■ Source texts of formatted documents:
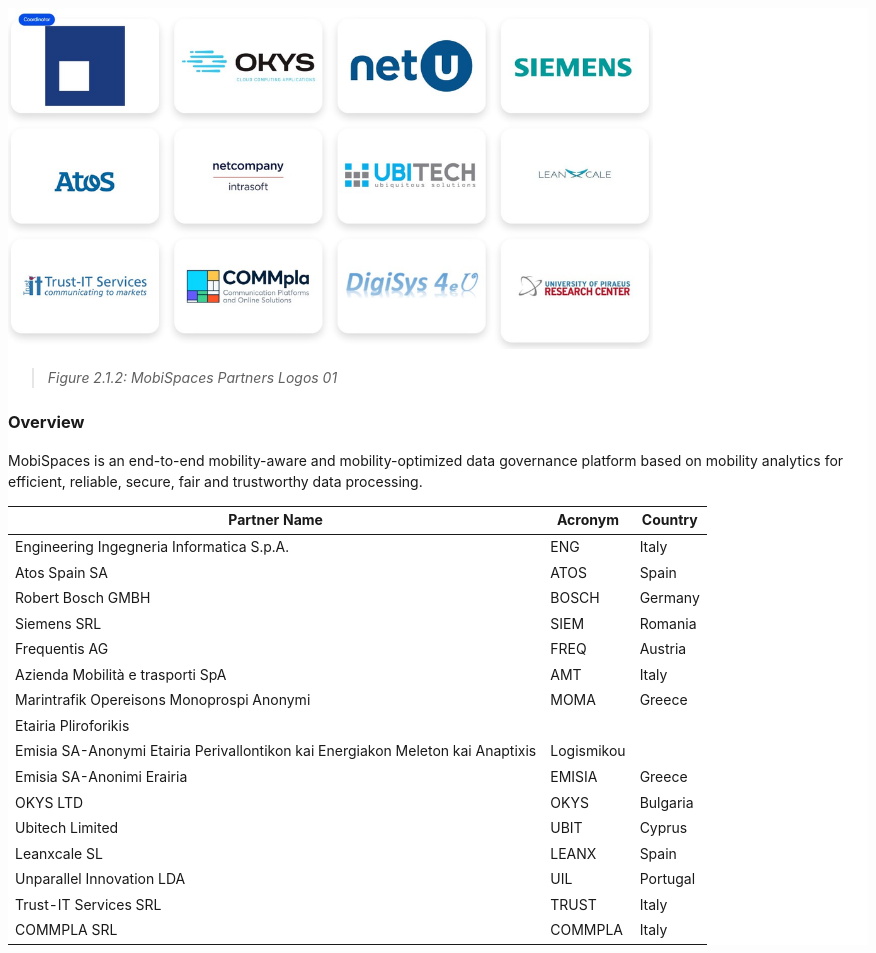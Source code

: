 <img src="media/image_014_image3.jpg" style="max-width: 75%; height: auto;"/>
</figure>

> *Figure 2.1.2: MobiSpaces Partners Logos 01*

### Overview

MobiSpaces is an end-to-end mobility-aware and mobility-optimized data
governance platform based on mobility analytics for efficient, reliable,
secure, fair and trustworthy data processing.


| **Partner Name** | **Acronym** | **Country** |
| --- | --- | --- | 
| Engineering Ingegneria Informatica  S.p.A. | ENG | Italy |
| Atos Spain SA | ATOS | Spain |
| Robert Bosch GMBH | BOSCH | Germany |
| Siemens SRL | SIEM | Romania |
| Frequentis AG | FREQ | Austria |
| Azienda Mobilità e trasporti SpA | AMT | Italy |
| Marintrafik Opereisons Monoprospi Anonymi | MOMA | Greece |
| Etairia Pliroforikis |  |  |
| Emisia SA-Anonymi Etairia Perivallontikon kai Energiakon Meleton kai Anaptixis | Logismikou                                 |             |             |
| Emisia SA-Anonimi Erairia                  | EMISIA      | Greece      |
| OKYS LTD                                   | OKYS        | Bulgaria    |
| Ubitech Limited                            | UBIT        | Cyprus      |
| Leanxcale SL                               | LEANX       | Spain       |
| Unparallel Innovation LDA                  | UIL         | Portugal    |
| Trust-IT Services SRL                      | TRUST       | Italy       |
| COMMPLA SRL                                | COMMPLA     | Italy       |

■ Your task:
Write out again only the lines from the one with "AMT | Italy |" through the last line of the records above. Keep every word as it stands.

■ Solved exercise:
| Azienda Mobilità e trasporti SpA | AMT | Italy |
| Marintrafik Opereisons Monoprospi Anonymi | MOMA | Greece |
| Etairia Pliroforikis |  |  |
| Emisia SA-Anonymi Etairia Perivallontikon kai Energiakon Meleton kai Anaptixis | Logismikou                                 |             |             |
| Emisia SA-Anonimi Erairia                  | EMISIA      | Greece      |
| OKYS LTD                                   | OKYS        | Bulgaria    |
| Ubitech Limited                            | UBIT        | Cyprus      |
| Leanxcale SL                               | LEANX       | Spain       |
| Unparallel Innovation LDA                  | UIL         | Portugal    |
| Trust-IT Services SRL                      | TRUST       | Italy       |
| COMMPLA SRL                                | COMMPLA     | Italy       |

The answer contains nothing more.